Corn on the cob (no salt and butter for me please), caesar salad, pan fried mushrooms (olive oil, dash of garlic powder, salt and pepper) and my friend.. Mr steak!
Almost forgot to mention one of the most important steps.. Resting: Now for the most important part, don’t serve it right away. Let the steak “rest” for about 5 to 10 minutes depending on the thickness. This allows the juices to move back into the meat. Resting should be done in a place that is about room temperature and with only a loose covering over it.
Got some grilling tips you’d like to share with us or maybe you have a question we can help with? Leave us your comments below.
I do not care for steak, but with your explanation, I think the steak will taste much better, and not dry or hard.
Chris,
You shouldnt have to cut steaks, i would suggest a meat thermometer. cook to 125F let rest for 5 mins perfect medium rare, if you like it more then cook to 130-135. carry over cooking will raise it 5 to 10 degrees. Or do a reverse sear. Indirect cooking on your grill 225 for about an hour to your desired temp. then turn up your grill as high as it goes and put a cast iron pan in to heat. sear for 30 seconds aside no rest is required. IMHO
Thanks Chris ,when you going to make stew fish with rice and peas
When you remove the steaks from the flames to rest, squeeze a lemon half over them. You won’t believe how much better they taste. (The French chefs do this.)
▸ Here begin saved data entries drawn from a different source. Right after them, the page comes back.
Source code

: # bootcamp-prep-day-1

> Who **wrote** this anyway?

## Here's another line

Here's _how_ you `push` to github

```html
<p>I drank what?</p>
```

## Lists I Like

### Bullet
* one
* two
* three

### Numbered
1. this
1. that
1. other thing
I would like to be able to keep those tips on the testing of the steaks but I cannot save to my recipes please help me how to do it ok thanks. Anna
Marinade in garlic, rum, lime juice, and olive oil for a couple of hours before grilling. You can also do with nice thick pork shoulder steaks. They have the marbling so visible fat on the edge can be removed completely. Loin steaks and other cuts tend to get very dry.
Thanks for the info on how to test steaks for prefered texture.. I guess your steak would be the same as our Sirloin. Nice steak for the bbq.
This is exactly how I do my steaks, with one exception — I also add a few chugs of balsamic vinegar. Thanks for the tips about testing for doneness! I most often broil my steaks in the oven, but when the weather's nice, I love grilling them. Charcoal, of course! 😉
When your BBQ’n the steak, is the lid on your BBQ opened or closed?
Great recipe advice I will definitely try this soon.
I always wondered how you test the doness of your steak. Now I know..Thank you so much for all of your tips…
I agree with you until you say turn steak 4 times , heck man you want shoe sole , my training ; mark steak on one side well , turn ONCE only , [you lose juice every turn , ] then follow your hand palm instructions , I try to tell folks of this & they look at me quizzically , you explain it good . like your site ,i am cooking more interesting food sometimes . thanks doug j.
I actually do it exactly the same way – except only use Vegeta (my husband is addicted to it). I use the Montreal Steak Spice always on my garlic stuffed prime rib. YUM!!!!
Nothing beats the Montreal Steak spice for me… glad to have you here and commenting.